Supplied records section start
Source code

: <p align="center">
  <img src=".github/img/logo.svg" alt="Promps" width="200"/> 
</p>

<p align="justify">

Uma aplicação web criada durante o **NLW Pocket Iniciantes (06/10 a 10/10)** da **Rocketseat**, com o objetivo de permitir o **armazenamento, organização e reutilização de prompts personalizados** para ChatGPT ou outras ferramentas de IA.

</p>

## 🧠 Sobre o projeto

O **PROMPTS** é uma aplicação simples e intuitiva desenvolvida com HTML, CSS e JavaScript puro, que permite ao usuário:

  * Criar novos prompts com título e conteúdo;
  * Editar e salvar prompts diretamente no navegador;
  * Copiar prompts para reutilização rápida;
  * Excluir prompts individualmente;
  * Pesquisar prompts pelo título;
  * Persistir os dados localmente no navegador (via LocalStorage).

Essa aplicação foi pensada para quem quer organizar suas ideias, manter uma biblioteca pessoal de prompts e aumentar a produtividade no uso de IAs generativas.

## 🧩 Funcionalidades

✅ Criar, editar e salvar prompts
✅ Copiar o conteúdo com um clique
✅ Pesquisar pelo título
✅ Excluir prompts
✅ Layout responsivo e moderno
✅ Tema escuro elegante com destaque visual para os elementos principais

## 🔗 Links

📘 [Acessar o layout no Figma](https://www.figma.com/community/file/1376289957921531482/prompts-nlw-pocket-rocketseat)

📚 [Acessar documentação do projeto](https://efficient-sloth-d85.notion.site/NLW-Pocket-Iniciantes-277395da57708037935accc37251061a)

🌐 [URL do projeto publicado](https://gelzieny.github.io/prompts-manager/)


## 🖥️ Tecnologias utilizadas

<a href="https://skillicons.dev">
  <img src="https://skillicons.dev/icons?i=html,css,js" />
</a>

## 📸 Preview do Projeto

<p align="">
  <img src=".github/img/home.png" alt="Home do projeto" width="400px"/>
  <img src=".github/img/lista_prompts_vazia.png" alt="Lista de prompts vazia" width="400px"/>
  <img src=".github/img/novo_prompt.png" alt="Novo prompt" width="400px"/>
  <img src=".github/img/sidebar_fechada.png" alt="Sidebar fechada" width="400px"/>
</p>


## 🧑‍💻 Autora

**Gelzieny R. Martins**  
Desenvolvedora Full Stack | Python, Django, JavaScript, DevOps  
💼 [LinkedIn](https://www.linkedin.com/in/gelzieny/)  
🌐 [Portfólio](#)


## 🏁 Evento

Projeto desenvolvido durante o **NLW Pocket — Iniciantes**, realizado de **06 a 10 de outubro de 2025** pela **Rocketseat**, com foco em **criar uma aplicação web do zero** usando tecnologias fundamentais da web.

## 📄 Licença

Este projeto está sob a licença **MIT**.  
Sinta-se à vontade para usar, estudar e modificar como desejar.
Supplied records section end
If a line of the entries above includes the word "título", count it; then state the total and nothing else.

#### Solution for this task
3